-- INFORMATION PROVIDED follows --

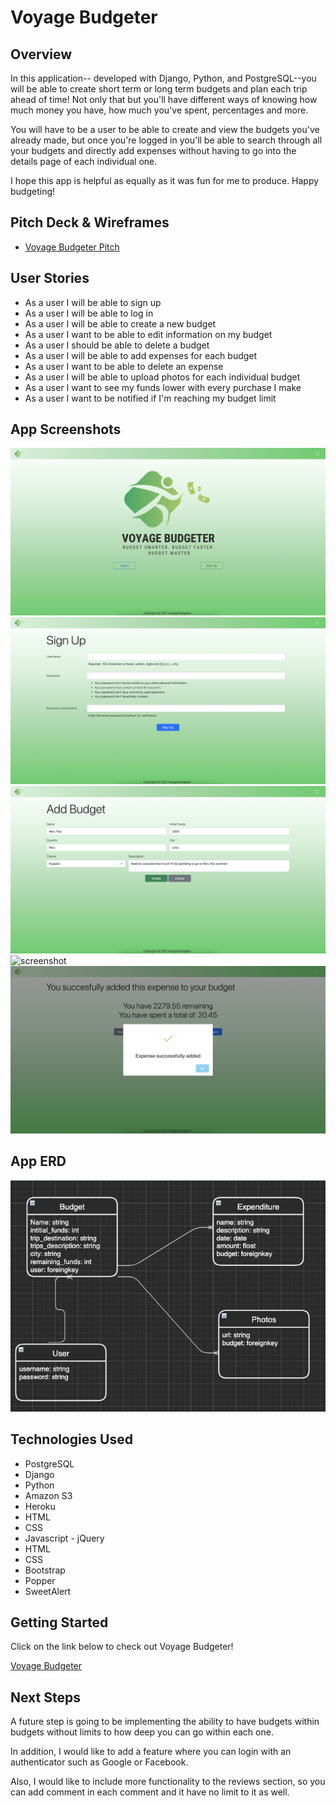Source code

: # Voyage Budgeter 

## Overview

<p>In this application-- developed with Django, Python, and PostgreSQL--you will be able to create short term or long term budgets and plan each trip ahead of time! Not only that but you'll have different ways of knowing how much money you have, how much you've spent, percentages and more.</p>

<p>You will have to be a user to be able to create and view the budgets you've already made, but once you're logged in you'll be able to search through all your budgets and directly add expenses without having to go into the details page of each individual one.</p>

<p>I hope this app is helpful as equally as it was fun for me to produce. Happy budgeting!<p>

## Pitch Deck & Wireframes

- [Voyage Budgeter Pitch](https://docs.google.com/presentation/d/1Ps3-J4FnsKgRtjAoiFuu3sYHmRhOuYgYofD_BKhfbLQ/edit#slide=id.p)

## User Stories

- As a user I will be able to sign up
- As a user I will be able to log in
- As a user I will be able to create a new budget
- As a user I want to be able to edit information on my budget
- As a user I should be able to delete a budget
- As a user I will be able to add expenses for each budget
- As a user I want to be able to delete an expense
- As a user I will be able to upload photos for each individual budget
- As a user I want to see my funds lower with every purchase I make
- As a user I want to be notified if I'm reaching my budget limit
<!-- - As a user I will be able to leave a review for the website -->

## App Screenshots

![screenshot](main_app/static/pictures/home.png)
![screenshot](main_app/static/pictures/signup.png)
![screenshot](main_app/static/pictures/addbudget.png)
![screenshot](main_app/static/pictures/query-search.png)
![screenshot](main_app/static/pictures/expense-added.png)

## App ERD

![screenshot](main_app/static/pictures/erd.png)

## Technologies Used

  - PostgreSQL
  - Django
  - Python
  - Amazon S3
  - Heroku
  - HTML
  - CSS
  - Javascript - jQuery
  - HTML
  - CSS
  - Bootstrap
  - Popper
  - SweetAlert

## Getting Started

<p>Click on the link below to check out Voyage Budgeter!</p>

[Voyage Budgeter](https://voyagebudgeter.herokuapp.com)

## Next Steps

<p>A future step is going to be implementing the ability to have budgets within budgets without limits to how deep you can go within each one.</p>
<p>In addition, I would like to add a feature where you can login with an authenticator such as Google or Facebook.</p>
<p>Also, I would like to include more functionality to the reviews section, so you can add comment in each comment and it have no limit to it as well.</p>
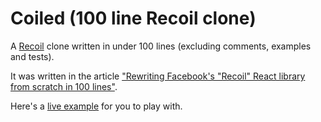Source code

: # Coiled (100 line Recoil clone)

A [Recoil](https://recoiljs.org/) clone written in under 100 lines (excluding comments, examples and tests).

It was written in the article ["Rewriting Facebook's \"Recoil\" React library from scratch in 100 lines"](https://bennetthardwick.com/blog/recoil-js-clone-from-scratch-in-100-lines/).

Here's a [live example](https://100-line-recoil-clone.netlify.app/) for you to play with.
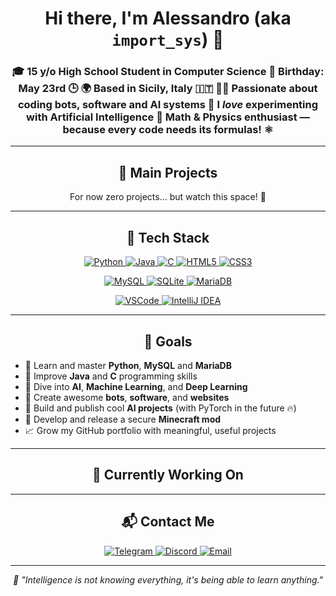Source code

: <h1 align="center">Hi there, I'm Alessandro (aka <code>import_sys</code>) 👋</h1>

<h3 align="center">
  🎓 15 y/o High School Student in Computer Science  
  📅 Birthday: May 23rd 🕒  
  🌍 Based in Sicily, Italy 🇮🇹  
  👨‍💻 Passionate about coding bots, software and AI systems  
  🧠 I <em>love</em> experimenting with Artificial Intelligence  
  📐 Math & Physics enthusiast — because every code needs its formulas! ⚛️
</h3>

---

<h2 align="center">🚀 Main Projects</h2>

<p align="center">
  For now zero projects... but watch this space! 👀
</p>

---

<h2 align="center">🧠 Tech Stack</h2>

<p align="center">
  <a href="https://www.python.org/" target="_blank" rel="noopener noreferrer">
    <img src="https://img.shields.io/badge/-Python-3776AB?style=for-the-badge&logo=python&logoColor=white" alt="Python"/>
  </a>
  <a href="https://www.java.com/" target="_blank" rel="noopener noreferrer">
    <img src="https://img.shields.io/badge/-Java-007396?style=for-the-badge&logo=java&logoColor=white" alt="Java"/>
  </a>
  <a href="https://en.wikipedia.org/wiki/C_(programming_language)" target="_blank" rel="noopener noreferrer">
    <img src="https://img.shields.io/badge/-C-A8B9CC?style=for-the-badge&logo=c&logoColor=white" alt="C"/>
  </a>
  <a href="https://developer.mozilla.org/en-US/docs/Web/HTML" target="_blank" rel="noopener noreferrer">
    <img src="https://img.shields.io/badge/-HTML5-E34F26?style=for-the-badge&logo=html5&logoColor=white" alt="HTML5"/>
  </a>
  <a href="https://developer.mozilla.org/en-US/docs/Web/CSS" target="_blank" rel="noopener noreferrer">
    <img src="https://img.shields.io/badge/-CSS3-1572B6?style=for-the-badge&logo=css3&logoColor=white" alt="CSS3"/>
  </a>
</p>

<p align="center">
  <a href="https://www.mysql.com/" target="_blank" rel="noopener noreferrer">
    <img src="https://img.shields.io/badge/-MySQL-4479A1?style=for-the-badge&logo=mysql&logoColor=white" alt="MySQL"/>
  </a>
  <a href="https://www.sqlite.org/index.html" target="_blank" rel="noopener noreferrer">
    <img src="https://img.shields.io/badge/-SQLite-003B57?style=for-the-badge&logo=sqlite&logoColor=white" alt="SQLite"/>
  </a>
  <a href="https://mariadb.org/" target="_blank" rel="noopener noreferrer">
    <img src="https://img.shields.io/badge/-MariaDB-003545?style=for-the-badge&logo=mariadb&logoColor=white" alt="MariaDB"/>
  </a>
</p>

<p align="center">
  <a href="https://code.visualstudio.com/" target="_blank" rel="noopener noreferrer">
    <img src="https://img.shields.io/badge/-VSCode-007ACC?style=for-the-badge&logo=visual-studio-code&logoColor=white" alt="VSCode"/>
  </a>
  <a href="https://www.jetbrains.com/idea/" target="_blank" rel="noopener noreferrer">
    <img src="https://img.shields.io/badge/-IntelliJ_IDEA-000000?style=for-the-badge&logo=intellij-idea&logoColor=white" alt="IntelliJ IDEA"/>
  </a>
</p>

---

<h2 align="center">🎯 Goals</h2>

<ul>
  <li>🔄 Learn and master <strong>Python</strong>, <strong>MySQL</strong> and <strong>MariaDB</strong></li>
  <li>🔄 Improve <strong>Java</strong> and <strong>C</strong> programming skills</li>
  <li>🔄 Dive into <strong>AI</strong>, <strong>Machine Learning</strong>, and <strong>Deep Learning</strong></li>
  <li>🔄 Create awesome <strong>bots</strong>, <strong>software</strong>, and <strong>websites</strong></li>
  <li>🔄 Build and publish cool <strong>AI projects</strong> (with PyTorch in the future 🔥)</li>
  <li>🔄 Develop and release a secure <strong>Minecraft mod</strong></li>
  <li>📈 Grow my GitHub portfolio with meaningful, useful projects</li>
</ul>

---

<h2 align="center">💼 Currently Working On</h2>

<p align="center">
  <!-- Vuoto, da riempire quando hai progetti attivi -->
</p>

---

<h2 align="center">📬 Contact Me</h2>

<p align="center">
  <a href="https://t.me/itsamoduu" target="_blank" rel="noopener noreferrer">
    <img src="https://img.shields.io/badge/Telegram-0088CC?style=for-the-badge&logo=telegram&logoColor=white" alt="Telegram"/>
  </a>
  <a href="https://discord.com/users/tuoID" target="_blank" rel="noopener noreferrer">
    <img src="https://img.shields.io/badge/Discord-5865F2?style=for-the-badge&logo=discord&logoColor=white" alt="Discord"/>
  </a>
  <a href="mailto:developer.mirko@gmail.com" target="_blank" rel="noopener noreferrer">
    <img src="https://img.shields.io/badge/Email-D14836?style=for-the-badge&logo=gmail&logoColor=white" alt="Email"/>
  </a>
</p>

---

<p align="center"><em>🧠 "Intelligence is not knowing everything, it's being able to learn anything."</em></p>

-- INFORMATION PROVIDED concluded --

-- TASK INSTRUCTIONS --
Among the lines above, list those that contain the word "idea".

-- RESPONSE TO THIS TASK --
  <a href="https://www.jetbrains.com/idea/" target="_blank" rel="noopener noreferrer">
    <img src="https://img.shields.io/badge/-IntelliJ_IDEA-000000?style=for-the-badge&logo=intellij-idea&logoColor=white" alt="IntelliJ IDEA"/>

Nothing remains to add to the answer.